To provide another potential clue, if you go back far enough in the forum archives you will find that there was a time when Scrivener 2 and Dragon did not play well together at all, and we frequently received requests to enable full text control—something that we cannot do, that phrase never meant something other developers could “enable” or somehow add to their software. At some point over the past few years, Nuance updated their website to include Scrivener in its full text control list, and things seemed to work well. I can only guess they tweaked their software to better work with Scrivener at some point, which is as far as I understand, what has always been necessary to get on that list.
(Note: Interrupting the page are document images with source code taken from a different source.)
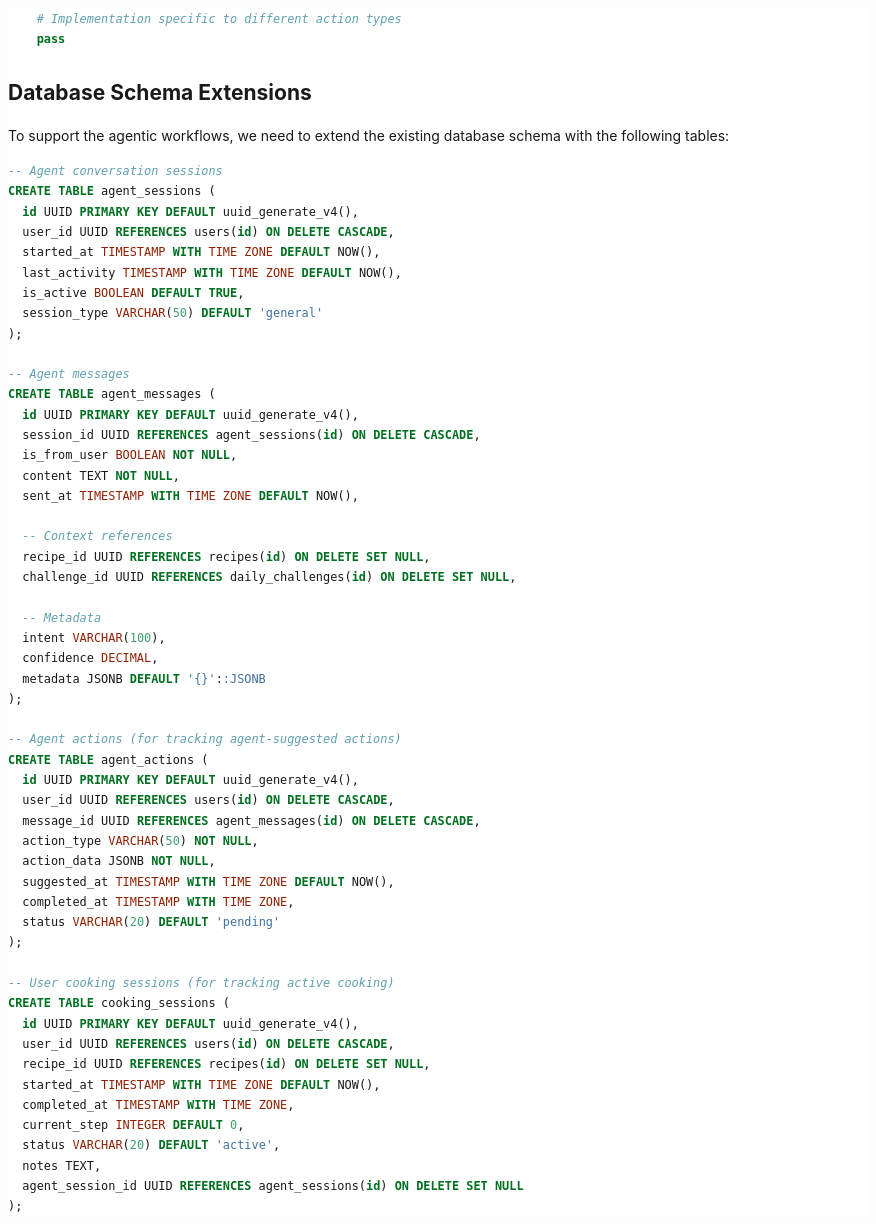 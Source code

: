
 ```python
    # Implementation specific to different action types
    pass
```

## Database Schema Extensions

To support the agentic workflows, we need to extend the existing database schema with the following tables:

```sql
-- Agent conversation sessions
CREATE TABLE agent_sessions (
  id UUID PRIMARY KEY DEFAULT uuid_generate_v4(),
  user_id UUID REFERENCES users(id) ON DELETE CASCADE,
  started_at TIMESTAMP WITH TIME ZONE DEFAULT NOW(),
  last_activity TIMESTAMP WITH TIME ZONE DEFAULT NOW(),
  is_active BOOLEAN DEFAULT TRUE,
  session_type VARCHAR(50) DEFAULT 'general'
);

-- Agent messages
CREATE TABLE agent_messages (
  id UUID PRIMARY KEY DEFAULT uuid_generate_v4(),
  session_id UUID REFERENCES agent_sessions(id) ON DELETE CASCADE,
  is_from_user BOOLEAN NOT NULL,
  content TEXT NOT NULL,
  sent_at TIMESTAMP WITH TIME ZONE DEFAULT NOW(),
  
  -- Context references
  recipe_id UUID REFERENCES recipes(id) ON DELETE SET NULL,
  challenge_id UUID REFERENCES daily_challenges(id) ON DELETE SET NULL,
  
  -- Metadata
  intent VARCHAR(100),
  confidence DECIMAL,
  metadata JSONB DEFAULT '{}'::JSONB
);

-- Agent actions (for tracking agent-suggested actions)
CREATE TABLE agent_actions (
  id UUID PRIMARY KEY DEFAULT uuid_generate_v4(),
  user_id UUID REFERENCES users(id) ON DELETE CASCADE,
  message_id UUID REFERENCES agent_messages(id) ON DELETE CASCADE,
  action_type VARCHAR(50) NOT NULL,
  action_data JSONB NOT NULL,
  suggested_at TIMESTAMP WITH TIME ZONE DEFAULT NOW(),
  completed_at TIMESTAMP WITH TIME ZONE,
  status VARCHAR(20) DEFAULT 'pending'
);

-- User cooking sessions (for tracking active cooking)
CREATE TABLE cooking_sessions (
  id UUID PRIMARY KEY DEFAULT uuid_generate_v4(),
  user_id UUID REFERENCES users(id) ON DELETE CASCADE,
  recipe_id UUID REFERENCES recipes(id) ON DELETE SET NULL,
  started_at TIMESTAMP WITH TIME ZONE DEFAULT NOW(),
  completed_at TIMESTAMP WITH TIME ZONE,
  current_step INTEGER DEFAULT 0,
  status VARCHAR(20) DEFAULT 'active',
  notes TEXT,
  agent_session_id UUID REFERENCES agent_sessions(id) ON DELETE SET NULL
);
```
We never did anything to get v2 working with it, to the best of my knowledge they never contacted us about it or worked with us in any way. There is likely then nothing that can be done from our end about v3 either—though I suppose the silver lining to all of this is that they are aware of us, and at some point the past put in the effort to make their software work with Scrivener. So the odds are it will happen again.

I can’t use Dragon in Composition Mode even though it works rest of the time. Why? What can I do to fix it?
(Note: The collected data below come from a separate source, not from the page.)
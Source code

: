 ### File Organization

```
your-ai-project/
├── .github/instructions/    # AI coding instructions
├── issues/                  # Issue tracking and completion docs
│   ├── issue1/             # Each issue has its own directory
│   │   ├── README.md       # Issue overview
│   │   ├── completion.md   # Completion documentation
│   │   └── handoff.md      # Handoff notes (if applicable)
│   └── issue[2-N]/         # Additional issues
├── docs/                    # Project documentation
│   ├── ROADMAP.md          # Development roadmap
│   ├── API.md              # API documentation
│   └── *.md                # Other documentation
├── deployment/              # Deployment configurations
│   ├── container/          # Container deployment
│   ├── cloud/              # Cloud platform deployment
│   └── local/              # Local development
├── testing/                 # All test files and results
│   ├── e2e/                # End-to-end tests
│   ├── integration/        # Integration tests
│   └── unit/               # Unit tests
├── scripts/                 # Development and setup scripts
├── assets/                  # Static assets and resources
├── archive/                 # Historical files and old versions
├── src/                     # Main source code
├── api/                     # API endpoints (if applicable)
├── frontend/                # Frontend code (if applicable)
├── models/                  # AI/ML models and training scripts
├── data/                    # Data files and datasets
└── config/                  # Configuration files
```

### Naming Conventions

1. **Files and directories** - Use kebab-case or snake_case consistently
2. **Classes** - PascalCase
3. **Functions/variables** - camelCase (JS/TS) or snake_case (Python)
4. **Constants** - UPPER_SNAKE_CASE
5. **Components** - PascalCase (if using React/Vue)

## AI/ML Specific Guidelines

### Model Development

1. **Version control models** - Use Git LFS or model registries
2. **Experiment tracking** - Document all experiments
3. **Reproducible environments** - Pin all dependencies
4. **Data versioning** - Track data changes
Have you contacted Dragon support? As this thread notes, Scrivener doesn’t do anything special to “enable” Dragon, and Dragon doesn’t provide tools that would allow us to do so.

Katherine

There’s bad news on this front. Dragon for Mac was discontinued as of last month.

https://www.macrumors.com/2018/10/24/nuance-discontinues-dragon-mac/

If you bought in the 90/180 day window before the product was killed you can still get phone support, but I suspect that anyone else who wants support from Nuance can, well, go on wanting.

Yes, I’m bitter.

Wow, that surprises me. They’ve been around for years and many users love Dragon Dictate. Nuance’s reasons are apparently down to “constantly evaluating its product portfolio to see how we can best meet the needs of our customers and business”. Which I guess translates as Dragon Dictate for Mac is just not paying its way. A shame.
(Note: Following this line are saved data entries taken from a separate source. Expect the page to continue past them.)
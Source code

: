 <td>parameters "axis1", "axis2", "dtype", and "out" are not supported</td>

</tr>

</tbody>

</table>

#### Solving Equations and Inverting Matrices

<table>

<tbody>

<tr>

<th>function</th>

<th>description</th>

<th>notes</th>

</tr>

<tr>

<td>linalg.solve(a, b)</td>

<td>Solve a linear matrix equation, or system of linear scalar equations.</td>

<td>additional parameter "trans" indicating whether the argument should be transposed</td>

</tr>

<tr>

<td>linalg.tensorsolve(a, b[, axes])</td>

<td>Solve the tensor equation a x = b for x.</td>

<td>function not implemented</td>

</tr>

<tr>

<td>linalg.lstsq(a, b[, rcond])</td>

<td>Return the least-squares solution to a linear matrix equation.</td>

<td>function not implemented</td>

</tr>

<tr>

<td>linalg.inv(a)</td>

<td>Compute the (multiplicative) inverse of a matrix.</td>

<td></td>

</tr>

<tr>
Yes, my thoughts were along those lines, particularly since Dragon didn’t work well with the 64 bit text engine. Evidently the maintenance stopped being worth the revenue. :angry:

I’m sure their most profitable sectors are “enterprise” applications, like medical and legal dictation, and those are predominantly PC-based. “Consumer” dictation is being handled more and more competently by Apple’s own tools. Apple’s tools aren’t yet good enough for long form writing, but they’re fine for email and there just aren’t that many writers out there.

Katherine

Apparently not enough of them who can afford a $280 dictation program. :smiley:

That too.

Katherine

I used Dragon a lot on my last book. But found the random characters more than a little frustrating back then! I have, however, found Apple’s dictation works quite well if you use it in enhanced mode. It learns too, and becomes increasingly accurate over time. Perhaps worth giving it another try?

Apparently Dragon Dictate hasn’t updated to OS Mojave either which could be another issue.

Nuance discontinued Mac Dragon as of Oct. 22. Not wanting to update for Mojave (Sept. 24) was surely part of their reasoning.